Stored data entries:
....................

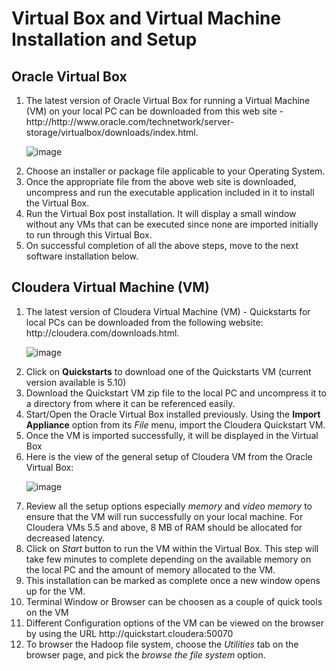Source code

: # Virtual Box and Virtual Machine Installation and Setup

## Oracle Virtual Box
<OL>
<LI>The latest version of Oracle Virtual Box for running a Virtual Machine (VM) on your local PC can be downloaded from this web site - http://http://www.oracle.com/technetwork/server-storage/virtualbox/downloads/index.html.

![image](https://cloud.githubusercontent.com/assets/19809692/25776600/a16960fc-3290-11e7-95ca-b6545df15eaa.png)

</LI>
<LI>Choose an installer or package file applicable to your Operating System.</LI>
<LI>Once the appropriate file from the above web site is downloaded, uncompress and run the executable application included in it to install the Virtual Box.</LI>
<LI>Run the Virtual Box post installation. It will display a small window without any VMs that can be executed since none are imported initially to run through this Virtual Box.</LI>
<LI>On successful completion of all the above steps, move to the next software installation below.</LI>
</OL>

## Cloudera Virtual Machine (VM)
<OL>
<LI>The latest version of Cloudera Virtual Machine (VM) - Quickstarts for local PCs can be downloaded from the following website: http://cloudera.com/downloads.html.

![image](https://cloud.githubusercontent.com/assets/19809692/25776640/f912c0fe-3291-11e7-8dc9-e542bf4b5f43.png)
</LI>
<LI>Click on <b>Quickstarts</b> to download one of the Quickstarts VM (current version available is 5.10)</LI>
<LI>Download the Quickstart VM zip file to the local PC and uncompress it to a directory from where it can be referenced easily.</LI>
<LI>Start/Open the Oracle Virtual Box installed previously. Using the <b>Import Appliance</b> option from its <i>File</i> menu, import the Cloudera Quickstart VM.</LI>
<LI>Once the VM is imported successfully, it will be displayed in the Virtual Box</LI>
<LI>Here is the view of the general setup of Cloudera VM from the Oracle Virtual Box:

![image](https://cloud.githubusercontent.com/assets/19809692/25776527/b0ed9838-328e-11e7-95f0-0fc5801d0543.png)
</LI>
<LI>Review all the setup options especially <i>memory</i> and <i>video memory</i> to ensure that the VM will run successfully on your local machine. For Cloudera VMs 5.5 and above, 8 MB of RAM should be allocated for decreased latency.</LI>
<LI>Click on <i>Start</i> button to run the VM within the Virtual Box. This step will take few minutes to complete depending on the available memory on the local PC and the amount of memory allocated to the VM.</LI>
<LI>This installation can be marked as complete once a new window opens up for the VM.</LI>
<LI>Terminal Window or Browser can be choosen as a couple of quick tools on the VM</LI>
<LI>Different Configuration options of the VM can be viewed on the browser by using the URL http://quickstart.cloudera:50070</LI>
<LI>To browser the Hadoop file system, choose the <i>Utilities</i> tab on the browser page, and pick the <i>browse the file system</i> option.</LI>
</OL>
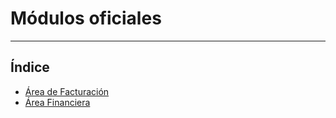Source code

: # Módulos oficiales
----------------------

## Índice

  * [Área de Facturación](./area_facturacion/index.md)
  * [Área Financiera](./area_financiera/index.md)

....................

* _Exercise requirements_: Where a record holds a picture, leave the picture out and restate the rest word for word.

* _Task answer_:
Source code

: # Virtual Box and Virtual Machine Installation and Setup

## Oracle Virtual Box
<OL>
<LI>The latest version of Oracle Virtual Box for running a Virtual Machine (VM) on your local PC can be downloaded from this web site - http://http://www.oracle.com/technetwork/server-storage/virtualbox/downloads/index.html.

![image](https://cloud.githubusercontent.com/assets/19809692/25776600/a16960fc-3290-11e7-95ca-b6545df15eaa.png)

</LI>
<LI>Choose an installer or package file applicable to your Operating System.</LI>
<LI>Once the appropriate file from the above web site is downloaded, uncompress and run the executable application included in it to install the Virtual Box.</LI>
<LI>Run the Virtual Box post installation. It will display a small window without any VMs that can be executed since none are imported initially to run through this Virtual Box.</LI>
<LI>On successful completion of all the above steps, move to the next software installation below.</LI>
</OL>

## Cloudera Virtual Machine (VM)
<OL>
<LI>The latest version of Cloudera Virtual Machine (VM) - Quickstarts for local PCs can be downloaded from the following website: http://cloudera.com/downloads.html.

![image](https://cloud.githubusercontent.com/assets/19809692/25776640/f912c0fe-3291-11e7-8dc9-e542bf4b5f43.png)
</LI>
<LI>Click on <b>Quickstarts</b> to download one of the Quickstarts VM (current version available is 5.10)</LI>
<LI>Download the Quickstart VM zip file to the local PC and uncompress it to a directory from where it can be referenced easily.</LI>
<LI>Start/Open the Oracle Virtual Box installed previously. Using the <b>Import Appliance</b> option from its <i>File</i> menu, import the Cloudera Quickstart VM.</LI>
<LI>Once the VM is imported successfully, it will be displayed in the Virtual Box</LI>
<LI>Here is the view of the general setup of Cloudera VM from the Oracle Virtual Box:

![image](https://cloud.githubusercontent.com/assets/19809692/25776527/b0ed9838-328e-11e7-95f0-0fc5801d0543.png)
</LI>
<LI>Review all the setup options especially <i>memory</i> and <i>video memory</i> to ensure that the VM will run successfully on your local machine. For Cloudera VMs 5.5 and above, 8 MB of RAM should be allocated for decreased latency.</LI>
<LI>Click on <i>Start</i> button to run the VM within the Virtual Box. This step will take few minutes to complete depending on the available memory on the local PC and the amount of memory allocated to the VM.</LI>
<LI>This installation can be marked as complete once a new window opens up for the VM.</LI>
<LI>Terminal Window or Browser can be choosen as a couple of quick tools on the VM</LI>
<LI>Different Configuration options of the VM can be viewed on the browser by using the URL http://quickstart.cloudera:50070</LI>
<LI>To browser the Hadoop file system, choose the <i>Utilities</i> tab on the browser page, and pick the <i>browse the file system</i> option.</LI>
</OL>
Source code

: # Módulos oficiales
----------------------

## Índice

  * [Área de Facturación](./area_facturacion/index.md)
  * [Área Financiera](./area_financiera/index.md)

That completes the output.